:: Record set

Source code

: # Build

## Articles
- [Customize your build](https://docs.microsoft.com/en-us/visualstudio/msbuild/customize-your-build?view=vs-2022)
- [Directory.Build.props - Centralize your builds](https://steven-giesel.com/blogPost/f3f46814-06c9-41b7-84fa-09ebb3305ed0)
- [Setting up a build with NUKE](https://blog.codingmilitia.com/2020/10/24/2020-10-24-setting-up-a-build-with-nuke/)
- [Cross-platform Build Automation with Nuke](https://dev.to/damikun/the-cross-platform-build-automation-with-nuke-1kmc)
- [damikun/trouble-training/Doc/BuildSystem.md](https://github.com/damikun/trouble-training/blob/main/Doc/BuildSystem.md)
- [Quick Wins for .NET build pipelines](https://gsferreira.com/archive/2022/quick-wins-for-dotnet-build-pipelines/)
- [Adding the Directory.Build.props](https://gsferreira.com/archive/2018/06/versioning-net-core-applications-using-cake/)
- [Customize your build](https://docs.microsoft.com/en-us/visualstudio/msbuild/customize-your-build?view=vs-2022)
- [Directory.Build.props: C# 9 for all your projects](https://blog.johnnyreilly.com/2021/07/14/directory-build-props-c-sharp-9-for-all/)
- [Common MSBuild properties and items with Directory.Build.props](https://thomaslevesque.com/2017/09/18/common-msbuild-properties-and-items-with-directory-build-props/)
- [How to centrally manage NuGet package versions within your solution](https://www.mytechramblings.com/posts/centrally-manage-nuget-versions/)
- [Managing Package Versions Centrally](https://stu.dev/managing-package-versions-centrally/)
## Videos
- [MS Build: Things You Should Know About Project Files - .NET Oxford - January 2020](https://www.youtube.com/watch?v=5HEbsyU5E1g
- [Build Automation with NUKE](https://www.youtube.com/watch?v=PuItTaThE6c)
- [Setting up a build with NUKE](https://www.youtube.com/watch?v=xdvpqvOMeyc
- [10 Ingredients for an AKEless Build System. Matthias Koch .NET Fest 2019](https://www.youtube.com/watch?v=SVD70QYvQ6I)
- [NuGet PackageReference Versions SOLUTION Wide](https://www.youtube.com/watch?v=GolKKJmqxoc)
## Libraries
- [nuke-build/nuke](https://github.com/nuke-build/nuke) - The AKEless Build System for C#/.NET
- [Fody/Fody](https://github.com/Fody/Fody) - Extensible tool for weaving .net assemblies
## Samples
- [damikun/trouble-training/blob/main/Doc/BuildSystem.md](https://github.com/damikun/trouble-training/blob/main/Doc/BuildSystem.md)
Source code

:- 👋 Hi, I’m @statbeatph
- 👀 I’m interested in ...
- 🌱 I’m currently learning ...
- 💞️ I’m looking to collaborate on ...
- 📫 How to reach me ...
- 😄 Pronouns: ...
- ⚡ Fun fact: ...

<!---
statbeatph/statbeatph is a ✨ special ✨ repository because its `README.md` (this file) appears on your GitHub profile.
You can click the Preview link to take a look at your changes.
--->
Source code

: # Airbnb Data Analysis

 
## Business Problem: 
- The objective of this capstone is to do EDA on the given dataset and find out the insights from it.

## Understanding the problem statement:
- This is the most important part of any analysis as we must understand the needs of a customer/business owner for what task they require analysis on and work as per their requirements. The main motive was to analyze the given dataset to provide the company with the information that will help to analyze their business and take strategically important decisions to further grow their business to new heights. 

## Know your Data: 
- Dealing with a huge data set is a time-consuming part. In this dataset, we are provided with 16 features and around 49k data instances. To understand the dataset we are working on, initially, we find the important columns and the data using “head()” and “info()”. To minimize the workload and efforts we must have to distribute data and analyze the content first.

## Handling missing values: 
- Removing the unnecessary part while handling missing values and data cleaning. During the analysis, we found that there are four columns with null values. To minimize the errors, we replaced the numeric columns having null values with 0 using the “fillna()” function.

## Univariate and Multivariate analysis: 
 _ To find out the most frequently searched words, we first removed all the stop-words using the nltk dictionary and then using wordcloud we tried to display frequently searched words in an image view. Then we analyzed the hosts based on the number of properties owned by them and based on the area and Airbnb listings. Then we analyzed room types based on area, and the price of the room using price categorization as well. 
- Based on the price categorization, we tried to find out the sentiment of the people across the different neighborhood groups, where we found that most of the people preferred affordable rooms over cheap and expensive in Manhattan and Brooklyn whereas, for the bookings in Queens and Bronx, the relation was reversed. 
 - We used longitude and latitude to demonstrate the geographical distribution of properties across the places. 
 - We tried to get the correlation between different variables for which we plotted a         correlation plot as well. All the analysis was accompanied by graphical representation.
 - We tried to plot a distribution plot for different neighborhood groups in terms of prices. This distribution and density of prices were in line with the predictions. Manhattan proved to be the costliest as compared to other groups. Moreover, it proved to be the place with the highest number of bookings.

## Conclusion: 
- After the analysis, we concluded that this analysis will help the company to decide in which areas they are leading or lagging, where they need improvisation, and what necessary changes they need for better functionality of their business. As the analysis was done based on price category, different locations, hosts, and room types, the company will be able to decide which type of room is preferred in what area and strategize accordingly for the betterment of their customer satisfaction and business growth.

::::

§ **Exercise**: Retype every entry exactly as it stands.

§ **Task response**:
Source code

: # Build

## Articles
- [Customize your build](https://docs.microsoft.com/en-us/visualstudio/msbuild/customize-your-build?view=vs-2022)
- [Directory.Build.props - Centralize your builds](https://steven-giesel.com/blogPost/f3f46814-06c9-41b7-84fa-09ebb3305ed0)
- [Setting up a build with NUKE](https://blog.codingmilitia.com/2020/10/24/2020-10-24-setting-up-a-build-with-nuke/)
- [Cross-platform Build Automation with Nuke](https://dev.to/damikun/the-cross-platform-build-automation-with-nuke-1kmc)
- [damikun/trouble-training/Doc/BuildSystem.md](https://github.com/damikun/trouble-training/blob/main/Doc/BuildSystem.md)
- [Quick Wins for .NET build pipelines](https://gsferreira.com/archive/2022/quick-wins-for-dotnet-build-pipelines/)
- [Adding the Directory.Build.props](https://gsferreira.com/archive/2018/06/versioning-net-core-applications-using-cake/)
- [Customize your build](https://docs.microsoft.com/en-us/visualstudio/msbuild/customize-your-build?view=vs-2022)
- [Directory.Build.props: C# 9 for all your projects](https://blog.johnnyreilly.com/2021/07/14/directory-build-props-c-sharp-9-for-all/)
- [Common MSBuild properties and items with Directory.Build.props](https://thomaslevesque.com/2017/09/18/common-msbuild-properties-and-items-with-directory-build-props/)
- [How to centrally manage NuGet package versions within your solution](https://www.mytechramblings.com/posts/centrally-manage-nuget-versions/)
- [Managing Package Versions Centrally](https://stu.dev/managing-package-versions-centrally/)
## Videos
- [MS Build: Things You Should Know About Project Files - .NET Oxford - January 2020](https://www.youtube.com/watch?v=5HEbsyU5E1g
- [Build Automation with NUKE](https://www.youtube.com/watch?v=PuItTaThE6c)
- [Setting up a build with NUKE](https://www.youtube.com/watch?v=xdvpqvOMeyc
- [10 Ingredients for an AKEless Build System. Matthias Koch .NET Fest 2019](https://www.youtube.com/watch?v=SVD70QYvQ6I)
- [NuGet PackageReference Versions SOLUTION Wide](https://www.youtube.com/watch?v=GolKKJmqxoc)
## Libraries
- [nuke-build/nuke](https://github.com/nuke-build/nuke) - The AKEless Build System for C#/.NET
- [Fody/Fody](https://github.com/Fody/Fody) - Extensible tool for weaving .net assemblies
## Samples
- [damikun/trouble-training/blob/main/Doc/BuildSystem.md](https://github.com/damikun/trouble-training/blob/main/Doc/BuildSystem.md)
Source code

:- 👋 Hi, I’m @statbeatph
- 👀 I’m interested in ...
- 🌱 I’m currently learning ...
- 💞️ I’m looking to collaborate on ...
- 📫 How to reach me ...
- 😄 Pronouns: ...
- ⚡ Fun fact: ...

<!---
statbeatph/statbeatph is a ✨ special ✨ repository because its `README.md` (this file) appears on your GitHub profile.
You can click the Preview link to take a look at your changes.
--->
Source code

: # Airbnb Data Analysis

 
## Business Problem: 
- The objective of this capstone is to do EDA on the given dataset and find out the insights from it.

## Understanding the problem statement:
- This is the most important part of any analysis as we must understand the needs of a customer/business owner for what task they require analysis on and work as per their requirements. The main motive was to analyze the given dataset to provide the company with the information that will help to analyze their business and take strategically important decisions to further grow their business to new heights. 

## Know your Data: 
- Dealing with a huge data set is a time-consuming part. In this dataset, we are provided with 16 features and around 49k data instances. To understand the dataset we are working on, initially, we find the important columns and the data using “head()” and “info()”. To minimize the workload and efforts we must have to distribute data and analyze the content first.

## Handling missing values: 
- Removing the unnecessary part while handling missing values and data cleaning. During the analysis, we found that there are four columns with null values. To minimize the errors, we replaced the numeric columns having null values with 0 using the “fillna()” function.

## Univariate and Multivariate analysis: 
 _ To find out the most frequently searched words, we first removed all the stop-words using the nltk dictionary and then using wordcloud we tried to display frequently searched words in an image view. Then we analyzed the hosts based on the number of properties owned by them and based on the area and Airbnb listings. Then we analyzed room types based on area, and the price of the room using price categorization as well. 
- Based on the price categorization, we tried to find out the sentiment of the people across the different neighborhood groups, where we found that most of the people preferred affordable rooms over cheap and expensive in Manhattan and Brooklyn whereas, for the bookings in Queens and Bronx, the relation was reversed. 
 - We used longitude and latitude to demonstrate the geographical distribution of properties across the places. 
 - We tried to get the correlation between different variables for which we plotted a         correlation plot as well. All the analysis was accompanied by graphical representation.
 - We tried to plot a distribution plot for different neighborhood groups in terms of prices. This distribution and density of prices were in line with the predictions. Manhattan proved to be the costliest as compared to other groups. Moreover, it proved to be the place with the highest number of bookings.

## Conclusion: 
- After the analysis, we concluded that this analysis will help the company to decide in which areas they are leading or lagging, where they need improvisation, and what necessary changes they need for better functionality of their business. As the analysis was done based on price category, different locations, hosts, and room types, the company will be able to decide which type of room is preferred in what area and strategize accordingly for the betterment of their customer satisfaction and business growth.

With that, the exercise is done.